***** MATERIAL SHOWN

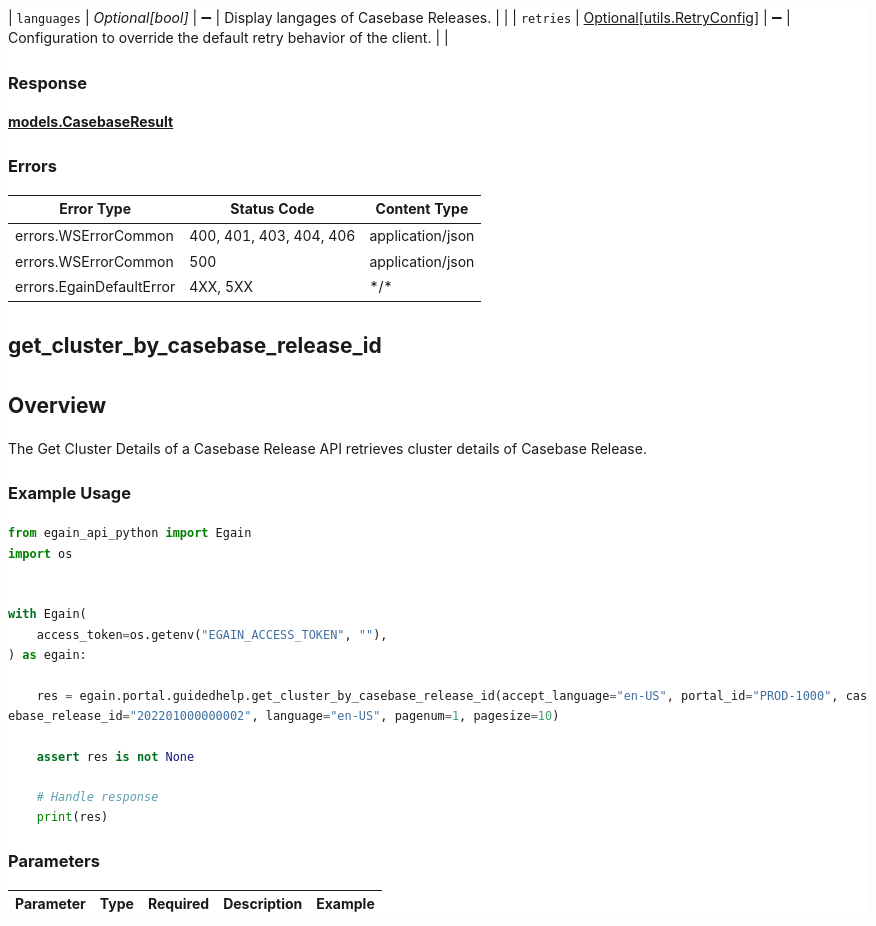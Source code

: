 | `languages`                                                                                                                                                                                                           | *Optional[bool]*                                                                                                                                                                                                      | :heavy_minus_sign:                                                                                                                                                                                                    | Display langages of Casebase Releases.                                                                                                                                                                                |                                                                                                                                                                                                                       |
| `retries`                                                                                                                                                                                                             | [Optional[utils.RetryConfig]](../../models/utils/retryconfig.md)                                                                                                                                                      | :heavy_minus_sign:                                                                                                                                                                                                    | Configuration to override the default retry behavior of the client.                                                                                                                                                   |                                                                                                                                                                                                                       |

### Response

**[models.CasebaseResult](../../models/casebaseresult.md)**

### Errors

| Error Type               | Status Code              | Content Type             |
| ------------------------ | ------------------------ | ------------------------ |
| errors.WSErrorCommon     | 400, 401, 403, 404, 406  | application/json         |
| errors.WSErrorCommon     | 500                      | application/json         |
| errors.EgainDefaultError | 4XX, 5XX                 | \*/\*                    |

## get_cluster_by_casebase_release_id

## Overview
  The Get Cluster Details of a Casebase Release API retrieves cluster details of Casebase Release.


### Example Usage


```python
from egain_api_python import Egain
import os


with Egain(
    access_token=os.getenv("EGAIN_ACCESS_TOKEN", ""),
) as egain:

    res = egain.portal.guidedhelp.get_cluster_by_casebase_release_id(accept_language="en-US", portal_id="PROD-1000", casebase_release_id="202201000000002", language="en-US", pagenum=1, pagesize=10)

    assert res is not None

    # Handle response
    print(res)

```

### Parameters

| Parameter                                                                                                                                                                                                             | Type                                                                                                                                                                                                                  | Required                                                                                                                                                                                                              | Description                                                                                                                                                                                                           | Example                                                                                                                                                                                                               |
| --------------------------------------------------------------------------------------------------------------------------------------------------------------------------------------------------------------------- | --------------------------------------------------------------------------------------------------------------------------------------------------------------------------------------------------------------------- | --------------------------------------------------------------------------------------------------------------------------------------------------------------------------------------------------------------------- | --------------------------------------------------------------------------------------------------------------------------------------------------------------------------------------------------------------------- | --------------------------------------------------------------------------------------------------------------------------------------------------------------------------------------------------------------------- |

**********

Print every record above exactly as written, leaving out the pictures.

= EXERCISE RESULT =
Source code

: | `languages`                                                                                                                                                                                                           | *Optional[bool]*                                                                                                                                                                                                      | :heavy_minus_sign:                                                                                                                                                                                                    | Display langages of Casebase Releases.                                                                                                                                                                                |                                                                                                                                                                                                                       |
| `retries`                                                                                                                                                                                                             | [Optional[utils.RetryConfig]](../../models/utils/retryconfig.md)                                                                                                                                                      | :heavy_minus_sign:                                                                                                                                                                                                    | Configuration to override the default retry behavior of the client.                                                                                                                                                   |                                                                                                                                                                                                                       |

### Response

**[models.CasebaseResult](../../models/casebaseresult.md)**

### Errors

| Error Type               | Status Code              | Content Type             |
| ------------------------ | ------------------------ | ------------------------ |
| errors.WSErrorCommon     | 400, 401, 403, 404, 406  | application/json         |
| errors.WSErrorCommon     | 500                      | application/json         |
| errors.EgainDefaultError | 4XX, 5XX                 | \*/\*                    |

## get_cluster_by_casebase_release_id

## Overview
  The Get Cluster Details of a Casebase Release API retrieves cluster details of Casebase Release.


### Example Usage


```python
from egain_api_python import Egain
import os


with Egain(
    access_token=os.getenv("EGAIN_ACCESS_TOKEN", ""),
) as egain:

    res = egain.portal.guidedhelp.get_cluster_by_casebase_release_id(accept_language="en-US", portal_id="PROD-1000", casebase_release_id="202201000000002", language="en-US", pagenum=1, pagesize=10)

    assert res is not None

    # Handle response
    print(res)

```

### Parameters

| Parameter                                                                                                                                                                                                             | Type                                                                                                                                                                                                                  | Required                                                                                                                                                                                                              | Description                                                                                                                                                                                                           | Example                                                                                                                                                                                                               |
| --------------------------------------------------------------------------------------------------------------------------------------------------------------------------------------------------------------------- | --------------------------------------------------------------------------------------------------------------------------------------------------------------------------------------------------------------------- | --------------------------------------------------------------------------------------------------------------------------------------------------------------------------------------------------------------------- | --------------------------------------------------------------------------------------------------------------------------------------------------------------------------------------------------------------------- | --------------------------------------------------------------------------------------------------------------------------------------------------------------------------------------------------------------------- |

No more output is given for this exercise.